Problem statement: From the records, return each line that has the word "GamePictures" in it.
*****
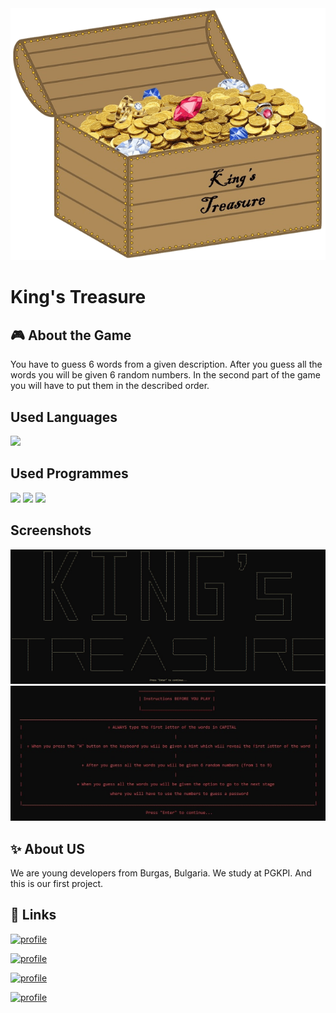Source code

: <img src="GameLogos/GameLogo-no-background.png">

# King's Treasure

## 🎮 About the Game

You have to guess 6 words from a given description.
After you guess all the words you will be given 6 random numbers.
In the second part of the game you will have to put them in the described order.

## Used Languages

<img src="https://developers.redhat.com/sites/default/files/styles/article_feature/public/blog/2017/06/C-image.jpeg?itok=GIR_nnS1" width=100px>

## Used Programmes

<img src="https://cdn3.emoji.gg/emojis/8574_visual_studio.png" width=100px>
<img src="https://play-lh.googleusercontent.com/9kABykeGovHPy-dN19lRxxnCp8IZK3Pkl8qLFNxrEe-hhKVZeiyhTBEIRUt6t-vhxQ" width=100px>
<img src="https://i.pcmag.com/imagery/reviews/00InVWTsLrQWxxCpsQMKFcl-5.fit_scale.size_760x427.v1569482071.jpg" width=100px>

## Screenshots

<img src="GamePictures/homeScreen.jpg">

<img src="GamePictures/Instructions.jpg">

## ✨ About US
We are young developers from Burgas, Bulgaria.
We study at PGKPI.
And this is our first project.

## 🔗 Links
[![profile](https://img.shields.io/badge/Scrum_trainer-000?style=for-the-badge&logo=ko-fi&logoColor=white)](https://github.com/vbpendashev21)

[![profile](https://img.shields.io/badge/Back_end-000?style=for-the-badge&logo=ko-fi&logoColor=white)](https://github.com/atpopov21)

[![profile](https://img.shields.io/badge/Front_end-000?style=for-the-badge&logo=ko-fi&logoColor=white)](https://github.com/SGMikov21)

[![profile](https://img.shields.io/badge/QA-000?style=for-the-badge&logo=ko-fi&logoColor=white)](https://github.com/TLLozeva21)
*****
Output:
<img src="GamePictures/homeScreen.jpg">
<img src="GamePictures/Instructions.jpg">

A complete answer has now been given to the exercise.